Действительно, попытки придвинуть красный штык к горлу старой Европы в ходе Советско-польской войны провалились. И, хотя белые армии в целом уже были разгромлены, возникла не менее серьёзная опасность в виде охвативших всю голодную и разорённую страну восстаний. После мятежа в цитадели революции — Кронштадте — Ленину пришлось-таки пойти на «экономический Брест» и заявить на X съезде РКП о начале Новой экономической политики (хотя она и была объявлена временным отступлением).

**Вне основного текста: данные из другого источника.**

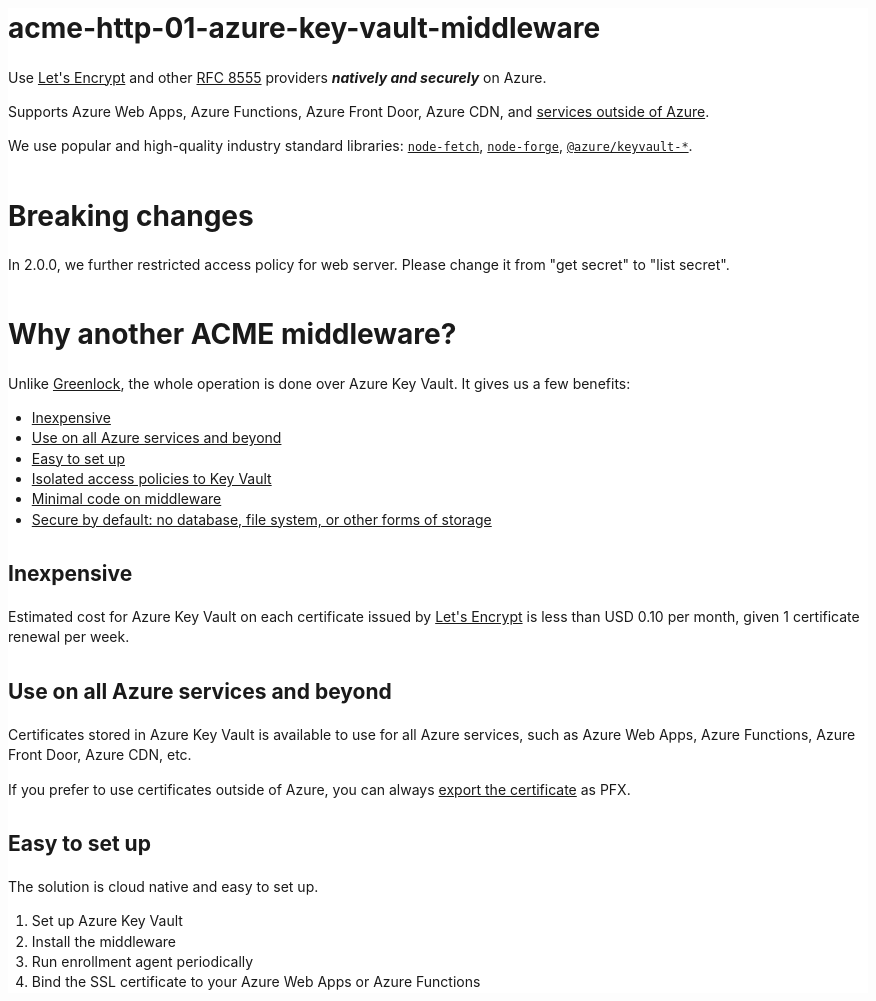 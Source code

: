 # acme-http-01-azure-key-vault-middleware

Use [Let's Encrypt](https://letsencrypt.org/) and other [RFC 8555](https://tools.ietf.org/html/rfc8555) providers **_natively and securely_** on Azure.

Supports Azure Web Apps, Azure Functions, Azure Front Door, Azure CDN, and [services outside of Azure](https://docs.microsoft.com/en-us/azure/key-vault/certificates/how-to-export-certificate?tabs=azure-cli#export-stored-certificates).

We use popular and high-quality industry standard libraries: [`node-fetch`](https://npmjs.com/package/node-fetch), [`node-forge`](https://npmjs.com/package/node-forge), [`@azure/keyvault-*`](https://npmjs.com/package/keyvault-certificates).

# Breaking changes

In 2.0.0, we further restricted access policy for web server. Please change it from "get secret" to "list secret".

# Why another ACME middleware?

Unlike [Greenlock](https://npmjs.com/package/greenlock), the whole operation is done over Azure Key Vault. It gives us a few benefits:

- [Inexpensive](#inexpensive)
- [Use on all Azure services and beyond](#use-on-all-azure-services-and-beyond)
- [Easy to set up](#easy-to-set-up)
- [Isolated access policies to Key Vault](#isolated-access-policies-to-key-vault)
- [Minimal code on middleware](#minimal-code-on-middleware)
- [Secure by default: no database, file system, or other forms of storage](#secure-by-default-no-database-file-system-or-other-forms-of-storage)

## Inexpensive

Estimated cost for Azure Key Vault on each certificate issued by [Let's Encrypt](https://letsencrypt.org/) is less than USD 0.10 per month, given 1 certificate renewal per week.

## Use on all Azure services and beyond

Certificates stored in Azure Key Vault is available to use for all Azure services, such as Azure Web Apps, Azure Functions, Azure Front Door, Azure CDN, etc.

If you prefer to use certificates outside of Azure, you can always [export the certificate](https://docs.microsoft.com/en-us/azure/key-vault/certificates/how-to-export-certificate?tabs=azure-cli#export-stored-certificates) as PFX.

## Easy to set up

The solution is cloud native and easy to set up.

1. Set up Azure Key Vault
1. Install the middleware
1. Run enrollment agent periodically
1. Bind the SSL certificate to your Azure Web Apps or Azure Functions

Интересно, что как раз 15 марта 1921 года — в разгар съезда — в «Правде» выходит вполне сочувственная рецензия на устряловский сборник, которая тоже называется «Патриотика». Её автором был член редколлегии газеты и старый большевик, будущий главный «воинствующий безбожник» и борец с буржуазным национализмом Емельян Ярославский.

Второй пункт устряловской программы — воссоздание мощного централизованного государства:

«Большевистский централизм, лишь внешне окрашенный демагогией «свободного самоопределения народов», реально страшен живому поясу окраинных карликов. И то национальное дело, на которое «лояльному» русскому правительству, может быть, понадобились бы многие десятилетия, ныне — правда весьма «нелояльно» — обещает быть исполнено в более короткий срок и с меньшими жертвами».

Как верно отмечает историк Михаил Агурский, экономические вопросы были для Устрялова глубоко второстепенны по сравнению с государственным строительством. И хотя НЭП он предсказал и приветствовал, «обуздание карликов» в лице независимых Украины, Азербайджана, Армении и прочих было куда важнее. Это тоже в итоге стало реальностью, хотя и срок потребовался немалый, и жертв было принесено достаточно. С учетом всех зигзагов политики большевиков, а также того, что национально озабоченная бюрократия и интеллигенция перекочевали в руководство ставших советскими республик и их потом пришлось выкорчевывать в ходе репрессий, процесс растянулся до середины 1930-х годов.

Ну, а настоящая слава в Советской России и за её пределами к Устрялову пришла после выхода сборника «Смена вех» летом 1921 года. Именно тогда его национал-большевизм из кабинетных размышлений превратился в фактор реальной политики.